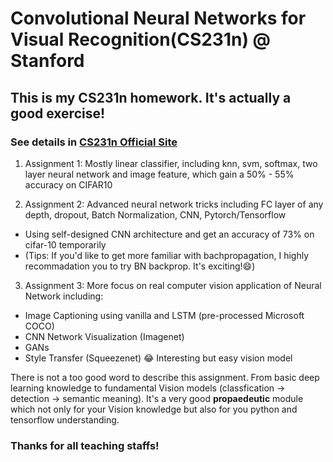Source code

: # Convolutional Neural Networks for Visual Recognition(CS231n) @ Stanford
## This is my CS231n homework. It's actually a good exercise!
### See details in [CS231n Official Site](http://cs231n.stanford.edu/syllabus.html)
1. Assignment 1: Mostly linear classifier, including knn, svm, softmax, two layer neural network and image feature, which gain a 50% - 55% accuracy on CIFAR10

2. Assignment 2: Advanced neural network tricks including FC layer of any depth, dropout, Batch Normalization, CNN, Pytorch/Tensorflow
- Using self-designed CNN architecture and get an accuracy of 73% on cifar-10 temporarily
- (Tips: If you'd like to get more familiar with bachpropagation, I highly recommadation you to try BN backprop. It's exciting!:smile:) 

3. Assignment 3: More focus on real computer vision application of Neural Network including:
- Image Captioning using vanilla and LSTM (pre-processed Microsoft COCO)
- CNN Network Visualization (Imagenet)
- GANs
- Style Transfer (Squeezenet) :joy: Interesting but easy vision model 

There is not a too good word to describe this assignment. From basic deep learning knowledge to fundamental Vision models (classfication -> detection -> semantic meaning). It's a very good **propaedeutic** module which not only for your Vision knowledge but also for you python and tensorflow understanding.

### Thanks for all teaching staffs!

········

## WORK INSTRUCTION
Where an image appears in the data, skip it, and return the rest verbatim.

## COMPLETED TASK
Source code

: # Convolutional Neural Networks for Visual Recognition(CS231n) @ Stanford
## This is my CS231n homework. It's actually a good exercise!
### See details in [CS231n Official Site](http://cs231n.stanford.edu/syllabus.html)
1. Assignment 1: Mostly linear classifier, including knn, svm, softmax, two layer neural network and image feature, which gain a 50% - 55% accuracy on CIFAR10

2. Assignment 2: Advanced neural network tricks including FC layer of any depth, dropout, Batch Normalization, CNN, Pytorch/Tensorflow
- Using self-designed CNN architecture and get an accuracy of 73% on cifar-10 temporarily
- (Tips: If you'd like to get more familiar with bachpropagation, I highly recommadation you to try BN backprop. It's exciting!:smile:) 

3. Assignment 3: More focus on real computer vision application of Neural Network including:
- Image Captioning using vanilla and LSTM (pre-processed Microsoft COCO)
- CNN Network Visualization (Imagenet)
- GANs
- Style Transfer (Squeezenet) :joy: Interesting but easy vision model 

There is not a too good word to describe this assignment. From basic deep learning knowledge to fundamental Vision models (classfication -> detection -> semantic meaning). It's a very good **propaedeutic** module which not only for your Vision knowledge but also for you python and tensorflow understanding.

### Thanks for all teaching staffs!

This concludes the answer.